While understanding the foundation of AI technologies seems pertinent to improving my skill set as a UX designer on web and software applications, the driver for my hands-on usage of many of the content creation tools out there is because I need digital assets for a marketing campaign.
My side project outside of work is writing a book. It’s urban fantasy and I have not even finished the first draft. But I’m close and everything I’ve learned about book publishing has said to start marketing yourself before the book is done. Luckily, I’ve worked on not one, but two digital marketing teams in previous jobs, and my degree in Web Design & Interactive Media cross-cut a bunch of different technologies (even if those four classes in Flash proved to be worthless not even six months after I graduated. Oh well.) Not only did I get a foundation in coding, but I also learned photo manipulation, content management systems, video editing, and my senior keystone project was building an e-commerce site that sold email marketing template downloads (and I made those too.)
A marketing class from Elizabethtown College prepared me for writing an actual marketing plan as part of contract work for On the Go Education. DLT Solutions reinforced video editing as I helped to reformat webinars into downloads to promote lead capture on the website. At Connections Education, I went one step further and began manually captioning all of the video assets as I began a deep dive into web accessibility content guidelines. I was exposed to content strategies for generating leads from social media, SEO, email, and marketing websites. While I’m a little further down the funnel these days and working on a software product team, I still work closely with product managers to make sure design requirements factor in business objectives and product vision.
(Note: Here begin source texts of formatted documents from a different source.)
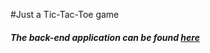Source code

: #Just a Tic-Tac-Toe game
##### The back-end application can be found [here](https://github.com/fmenegossi/express-tic-tac-toe "here")
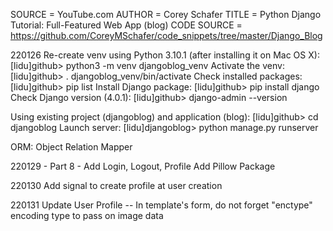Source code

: SOURCE = YouTube.com
AUTHOR = Corey Schafer
TITLE  = Python Django Tutorial: Full-Featured Web App (blog)
CODE SOURCE = https://github.com/CoreyMSchafer/code_snippets/tree/master/Django_Blog

220126 
Re-create venv using Python 3.10.1 (after installing it on Mac OS X):
[lidu]github> python3 -m venv djangoblog_venv
Activate the venv:
[lidu]github> . djangoblog_venv/bin/activate
Check installed packages:
[lidu]github> pip list
Install Django package:
[lidu]github> pip install django
Check Django version (4.0.1):
[lidu]github> django-admin --version

Using existing project (djangoblog) and application (blog):
[lidu]github> cd djangoblog
Launch server:
[lidu]djangoblog> python manage.py runserver

ORM: Object Relation Mapper

220129 - Part 8 - Add Login, Logout, Profile
Add Pillow Package

220130 Add signal to create profile at user creation

220131 Update User Profile
-- In template's form, do not forget "enctype" encoding type to pass on image data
But circling back around to AI and the reason I decided to learn MidJourney in the first place, my target demographic of people who I believe are likely to read my book are millennials and the older end of the Gen Z spectrum. Both of those groups combined make up 40% of TikTok’s audience base. But TikTok means videos. I definitely have some video editing experience, but videos, even short form videos, are a time-consuming media to make.
I have content strategy. I have scripts and I finally tracked down where Apple hides their Video Memo audio recordings (but boy they don’t make it easy and it’s a bad sign when you have to use command line in Terminal to open files.) I could record myself speaking, which is significantly faster, but that isn’t quite as creative for me and this whole adventure is really to scratch the creative itch. Since I’m taking the scenic route, I need to be practical, and I’m using this as my motivation to learn AI tools.